A l'occasion de la 27e Journée mondiale du refus de la misère, organisée le 17 octobre et placée sous le signe de la lutte contre les préjugés, le Conseil national des politiques de lutte contre la pauvreté et l'exclusion sociale (CNLE), présidé par Etienne Pinte, a émis un vœu, afin d'"attirer l'attention du gouvernement sur plusieurs sujets".
En lien avec le thème de la Journée, le Conseil se dit en premier lieu "très préoccupé par la stigmatisation et les discriminations croissantes subies par les plus pauvres". Il s'appuie notamment pour cela sur la récente enquête du Crédoc, confirmée par celle d'ATD Quart Monde (voir nos articles ci-contre du 2 et du 17 octobre 2014). Il rejoint donc d'autres instances - comme le Défenseur des droits ou la Commission nationale consultative des droits de l'Homme (CNCDH) - pour demander au gouvernement d'envisager l'introduction, dans la législation française, du critère de précarité sociale comme motif prohibé de discrimination.

Formation et accès aux soins : peut mieux faire

Le vœu du CNLE met également l'accent sur d'autres aspects. Ainsi il approuve l'effort de l'Etat pour favoriser la formation professionnelle, mais estime qu'il faut aussi changer le regard de l'Education nationale et de la société en général sur les filières professionnelles. De même, il souhaite que les négociations en cours entre des associations de lutte contre la pauvreté et les partenaires sociaux débouchent sur un accord national interprofessionnel pour l'accès à un emploi accompagné des personnes en difficulté sociale ou professionnelle et des chômeurs de longue durée.
Dans le champ de la santé - et tout en se félicitant des améliorations apportées à la CMU-C et à l'ACS (aide à l'acquisition d'une complémentaire santé) -, le CNLE reprend sa demande d'une réforme de ces dispositifs, avec en particulier une fusion de la CMU et de l'AME (aide médicale d'Etat), une indexation du plafond de ressources pour l'accès à la CMU-C au niveau du seuil de pauvreté (60% du revenu médian) et une poursuite des campagnes d'information sur les droits et sur le non recours.
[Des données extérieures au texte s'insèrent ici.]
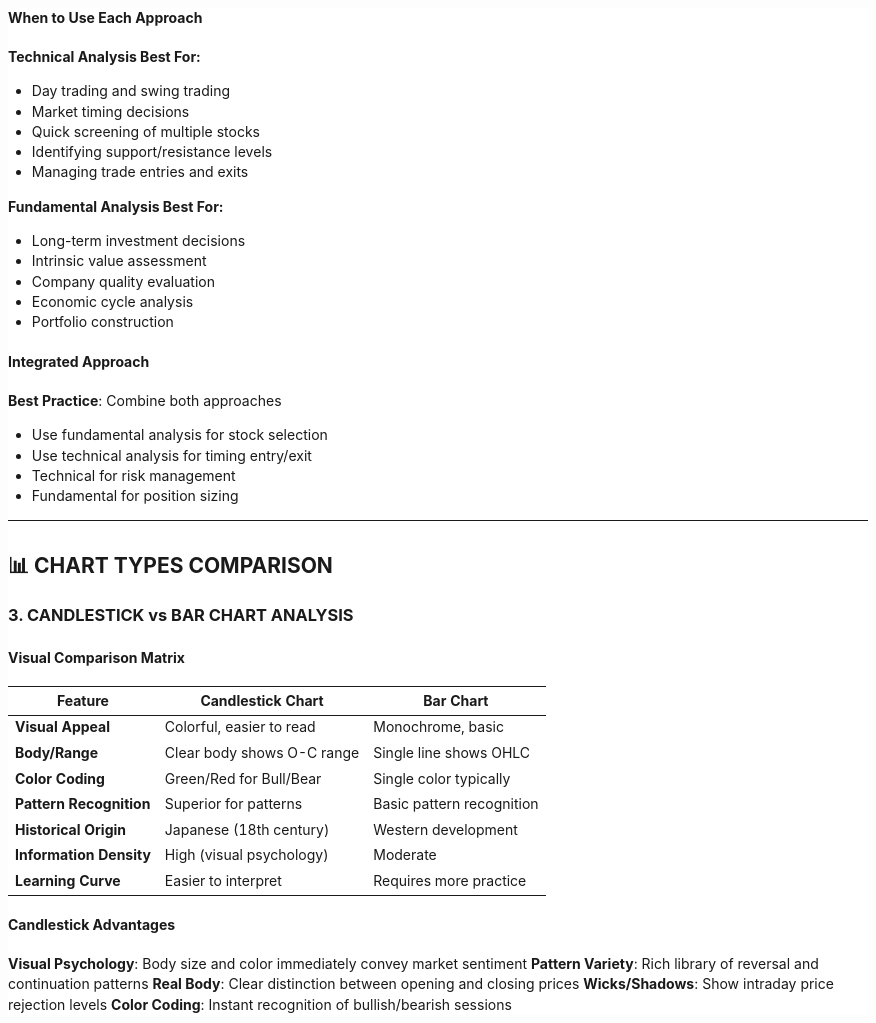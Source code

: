 #### **When to Use Each Approach**

**Technical Analysis Best For:**
- Day trading and swing trading
- Market timing decisions
- Quick screening of multiple stocks
- Identifying support/resistance levels
- Managing trade entries and exits

**Fundamental Analysis Best For:**
- Long-term investment decisions
- Intrinsic value assessment
- Company quality evaluation
- Economic cycle analysis
- Portfolio construction

#### **Integrated Approach**
**Best Practice**: Combine both approaches
- Use fundamental analysis for stock selection
- Use technical analysis for timing entry/exit
- Technical for risk management
- Fundamental for position sizing

---

## 📊 **CHART TYPES COMPARISON**

### **3. CANDLESTICK vs BAR CHART ANALYSIS**

#### **Visual Comparison Matrix**

| **Feature** | **Candlestick Chart** | **Bar Chart** |
|-------------|----------------------|---------------|
| **Visual Appeal** | Colorful, easier to read | Monochrome, basic |
| **Body/Range** | Clear body shows O-C range | Single line shows OHLC |
| **Color Coding** | Green/Red for Bull/Bear | Single color typically |
| **Pattern Recognition** | Superior for patterns | Basic pattern recognition |
| **Historical Origin** | Japanese (18th century) | Western development |
| **Information Density** | High (visual psychology) | Moderate |
| **Learning Curve** | Easier to interpret | Requires more practice |

#### **Candlestick Advantages**
**Visual Psychology**: Body size and color immediately convey market sentiment
**Pattern Variety**: Rich library of reversal and continuation patterns
**Real Body**: Clear distinction between opening and closing prices
**Wicks/Shadows**: Show intraday price rejection levels
**Color Coding**: Instant recognition of bullish/bearish sessions
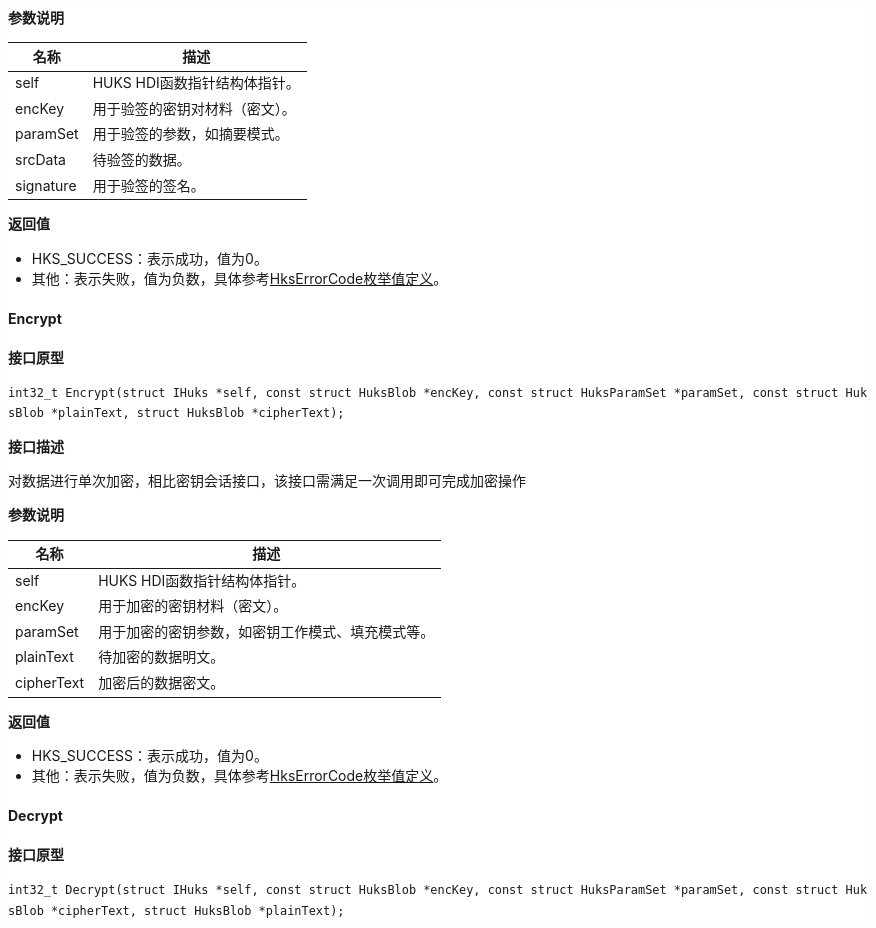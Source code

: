 **参数说明**

| 名称 | 描述 |
| ------ | ---- | 
|self| HUKS HDI函数指针结构体指针。 |
|encKey |用于验签的密钥对材料（密文）。|
|paramSet |用于验签的参数，如摘要模式。|
|srcData | 待验签的数据。|
|signature | 用于验签的签名。|

**返回值**

- HKS_SUCCESS：表示成功，值为0。
- 其他：表示失败，值为负数，具体参考[HksErrorCode枚举值定义](https://gitee.com/openharmony/security_huks/blob/master/interfaces/inner_api/huks_standard/main/include/hks_type_enum.h)。


#### Encrypt

**接口原型**
```
int32_t Encrypt(struct IHuks *self, const struct HuksBlob *encKey, const struct HuksParamSet *paramSet, const struct HuksBlob *plainText, struct HuksBlob *cipherText);
```

**接口描述**

对数据进行单次加密，相比密钥会话接口，该接口需满足一次调用即可完成加密操作

**参数说明**

| 名称 | 描述 |
| ------ | ---- | 
|self| HUKS HDI函数指针结构体指针。 |
|encKey |用于加密的密钥材料（密文）。|
|paramSet |用于加密的密钥参数，如密钥工作模式、填充模式等。|
|plainText| 待加密的数据明文。|
|cipherText| 加密后的数据密文。|

**返回值**

- HKS_SUCCESS：表示成功，值为0。
- 其他：表示失败，值为负数，具体参考[HksErrorCode枚举值定义](https://gitee.com/openharmony/security_huks/blob/master/interfaces/inner_api/huks_standard/main/include/hks_type_enum.h)。


#### Decrypt

**接口原型**
```
int32_t Decrypt(struct IHuks *self, const struct HuksBlob *encKey, const struct HuksParamSet *paramSet, const struct HuksBlob *cipherText, struct HuksBlob *plainText);
```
Hébergement et roms : copie à revoir

S'appuyant sur les résultats de la récente enquête "Enfants et familles sans logement en Ile-de-France" (voir notre article ci-contre du 3 octobre 2014), le vœu demande également que la politique nationale d'hébergement et d'accompagnement des familles soit "profondément revue", avec mise sur pied d'une conférence de consensus et élaboration d'un "plan d'action interministériel".
Le CNLE se fait plus sévère lorsqu'il "déplore l'attitude des pouvoirs publics à l'égard des roms dans notre pays". Il estime que "la réponse politique dominante reste policière" et demande au gouvernement de suivre la recommandation de Nils Muiznieks - le commissaire aux droits de l'Homme du Conseil de l'Europe -, demandant l'arrêt des évacuations forcées de campements roms et la mise en place de dispositifs pour aider ces populations très précaires à s'installer et s'insérer. Du côté des collectivités, il rappelle que, selon une enquête de l'Association nationale des gens du voyage catholiques (ANGVC), moins de 10% d'entre elles ont mis en œuvre ou programmé un dispositif opérationnel "en mesure de satisfaire le besoin d'habitat durable sur leur territoire des familles ayant une résidence mobile pour habitat permanent". Le CNLE demande donc aux pouvoirs publics "d'amener les collectivités à reconnaître l'habitat mobile permanent comme un mode de logement, et que leur refus d'aménager leur territoire soit sanctionné comme une forme de discrimination".